Bed­ret­tin Ke­leş­te­mur

Sivil Hayat Ne Kadar Güçlü Olursa

Bed­ret­tin Ke­leş­te­mur

Geçmiş yıllara doğru zaman tünelinde yolculuk yapıyoruz. Hayat tecrübemizi bizlere şunu gösterdi, “Sivil hayatın güçlü olduğu dönemlerde şehirde güçlü!”  Bizler sıklıkla, Av.

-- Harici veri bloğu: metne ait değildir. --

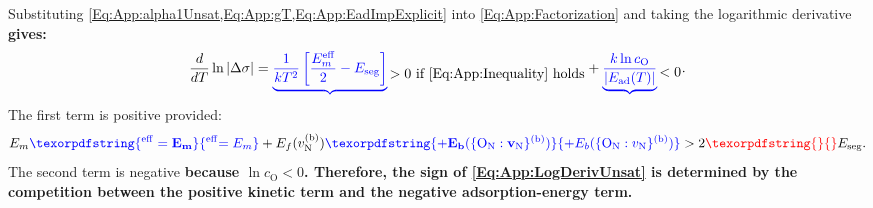 \documentclass[preprint,12pt,sort&compress]{elsarticle}
\newcommand{\?}{\stackrel{?}{=}}
\providecommand{\DIFaddtex}[1]{{\bf #1}} %
\providecommand{\DIFdeltex}[1]{} %
\providecommand{\DIFaddbegin}{\protect\color{blue}} %
\providecommand{\DIFaddend}{\protect\color{black}} %
\providecommand{\DIFdelbegin}{\protect\color{red}} %
\providecommand{\DIFdelend}{\protect\color{black}} %
\providecommand{\DIFadd}[1]{\texorpdfstring{\DIFaddtex{#1}}{#1}} %
\providecommand{\DIFdel}[1]{\texorpdfstring{\DIFdeltex{#1}}{}} %
\begin{document}
Substituting \cref{Eq:App:alpha1Unsat,Eq:App:gT,Eq:App:EadImpExplicit} into \cref{Eq:App:Factorization} and taking the logarithmic derivative \DIFdelbegin \DIFdel{:
}\DIFdelend \DIFaddbegin \DIFadd{gives:
}\DIFaddend \begin{equation}
\frac{d}{dT}\ln|\Delta \sigma| =
\DIFdelbegin %
\DIFdelend \DIFaddbegin \underbrace{ \frac{1}{kT^2} \left[ \frac{E_m^\mathrm{eff}}{2} - E_\text{seg} \right] }\DIFaddend _{\displaystyle > 0 \text{ if \cref{Eq:App:Inequality} holds}}
+ \DIFdelbegin %
\DIFdelend \DIFaddbegin \underbrace{ \frac{k\ln c_\text{O}}{|E_\text{ad}(T)|} }\DIFaddend _{\displaystyle < 0}.
\label{Eq:App:LogDerivUnsat}
\end{equation}
The first term is positive provided:
\begin{equation}
E_m\DIFaddbegin \DIFadd{^\mathrm{eff} = E_m }\DIFaddend + E_f(v_\text{N}^{(\text{b})}) \DIFaddbegin \DIFadd{+ E_b(\{\text{O}_\text{N}:v_\text{N}\}^{(\text{b})}) }\DIFaddend > 2 \DIFdelbegin \DIFdel{\,}\DIFdelend E_\text{seg}.
\label{Eq:App:Inequality}
\end{equation}
The second term is negative \DIFdelbegin \DIFdel{since $\ln c_\text{O} < 0$. The sign of the sum determines whether $|\Delta \sigma|$ is increasing or decreasing.
The inequality \cref{Eq:App:Inequality} is verified in \ref{App:Tpeak:Verification}, where it is shown to be satisfied with a margin of $\sim$2--2.5~eVfor all stoichiometric conditions. Furthermore, a numerical evaluation over the full physically relevant parameter domain ($T \in [800, 2500]$~K, $w_\text{O} \in [500, 3000]$~ppm, all three stoichiometries) confirms that the positive first term dominates the negative second term, so the sum in \cref{Eq:App:LogDerivUnsat} is strictly }\DIFdelend \DIFaddbegin \DIFadd{because $\ln c_\text{O}<0$. Therefore, the sign of \cref{Eq:App:LogDerivUnsat} is determined by the competition between the positive kinetic term and the negative adsorption-energy term.
}
\end{document}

Fikret Memişoğlu’ndan,  Fethi Gemuhluoğlu’ndan, Nurettin Ardıçoğlu’ndan, Ahmet Kabaklı’dan ( bu nezih isimleri artırabiliriz) bahsediyoruz! 
Şu toplumda, ‘sivil kahramanlara…’ o kadar çok ihtiyacımız var ki!

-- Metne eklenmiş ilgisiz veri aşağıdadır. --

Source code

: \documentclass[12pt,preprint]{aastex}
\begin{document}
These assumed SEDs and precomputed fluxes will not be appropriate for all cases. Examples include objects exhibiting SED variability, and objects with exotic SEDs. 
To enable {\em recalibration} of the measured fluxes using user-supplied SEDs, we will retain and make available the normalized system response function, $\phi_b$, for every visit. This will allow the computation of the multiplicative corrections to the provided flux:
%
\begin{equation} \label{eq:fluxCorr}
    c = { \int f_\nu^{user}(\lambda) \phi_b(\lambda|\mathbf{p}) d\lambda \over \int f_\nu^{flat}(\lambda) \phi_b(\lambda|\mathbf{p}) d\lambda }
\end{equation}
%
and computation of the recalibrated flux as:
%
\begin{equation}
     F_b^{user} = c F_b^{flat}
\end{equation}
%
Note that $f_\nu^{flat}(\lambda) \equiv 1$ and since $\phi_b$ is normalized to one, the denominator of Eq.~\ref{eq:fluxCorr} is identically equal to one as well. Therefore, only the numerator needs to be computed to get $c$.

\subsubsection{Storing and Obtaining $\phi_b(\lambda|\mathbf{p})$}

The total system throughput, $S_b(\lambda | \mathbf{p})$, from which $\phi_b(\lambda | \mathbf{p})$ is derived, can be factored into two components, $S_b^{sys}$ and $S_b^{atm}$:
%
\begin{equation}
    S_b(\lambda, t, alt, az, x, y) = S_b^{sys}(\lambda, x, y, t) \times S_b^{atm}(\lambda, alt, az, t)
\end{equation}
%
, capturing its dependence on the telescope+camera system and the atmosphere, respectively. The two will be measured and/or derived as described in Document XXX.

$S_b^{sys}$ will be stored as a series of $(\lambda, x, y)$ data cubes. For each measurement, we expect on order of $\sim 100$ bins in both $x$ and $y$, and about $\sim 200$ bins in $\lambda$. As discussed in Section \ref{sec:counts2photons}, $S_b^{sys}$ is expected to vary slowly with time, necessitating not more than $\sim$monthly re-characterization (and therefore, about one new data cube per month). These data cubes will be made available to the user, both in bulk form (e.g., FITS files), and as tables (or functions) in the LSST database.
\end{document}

Biz onları anlatırken sıklıkla kullandığımız, ‘ifadeler…’ vardır;
“Şehrin Aksaçlısı, Hafızası, Dede Korkut’u, Bilge Kişisi, Vakanüvisi vesaire…”
Bütün bu insanların belli özellikleri vardır;
“İçerisinde yaşadığı Şehre, şehrin kimliğine, kültürüne, bilumum değerlerine dost…”

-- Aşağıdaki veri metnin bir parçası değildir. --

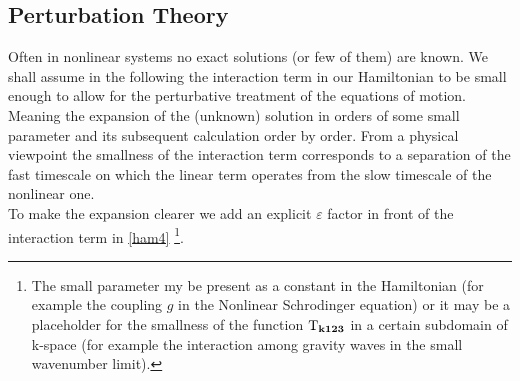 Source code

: \subsection{Perturbation Theory}

Often in nonlinear systems no exact solutions (or few of them) are known. We shall assume in the following the interaction term in our Hamiltonian 
to be small enough to allow for the perturbative treatment of the equations of motion. Meaning the expansion of the (unknown) solution in orders of some small parameter and its subsequent calculation order by order. From a physical viewpoint the smallness of the interaction term corresponds to a 
separation of the fast timescale on which the linear term operates from the slow timescale of the nonlinear one.\\
To make the expansion clearer we add an explicit $\varepsilon$ factor in front of the interaction term in \eqref{ham4}
\footnote{The small parameter my be present as a constant in the Hamiltonian (for example the coupling $g$ in the Nonlinear Schrodinger equation) or 
it may be a placeholder for the smallness of the function $\mathrm{T}_{\mathbf{k123}}$ in a certain subdomain of k-space (for example the interaction among gravity waves in 
the small wavenumber limit).}. \\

Bir kavram daha, ‘vakıf insan…’ olabilmek!
Hizmeti kendisine yâr edinmek… Şehrine, ‘vefalı dost…’ olmak!
Geçtiğimiz gün Elazığ Valisi Dr. Ömer Toraman beraberinde İl Kültür ve Turizm Müdürü Ahmet Demirbağ ile birlikte, Elâzığ Şehrinin kuruluşu 1971 yıllarına kadar giden, Elâzığ Musiki Konservatuarı Derneğini ziyaret ettiler.
Dernek yöneticileri ile fikir alış verişinde bulundular.
Dr. Ömer Toraman, ‘sivil anlayışa/ düşünceye…’ önem veren bir Valimiz
Sn. Valimiz, 2000’li yıllarda da, Elazığ Şehrinde, ‘Vali Yardımcısı…’ olarak bulunuyorlardı.
Kolay değil, ‘yirmi yılın getirdiği bir değişim…’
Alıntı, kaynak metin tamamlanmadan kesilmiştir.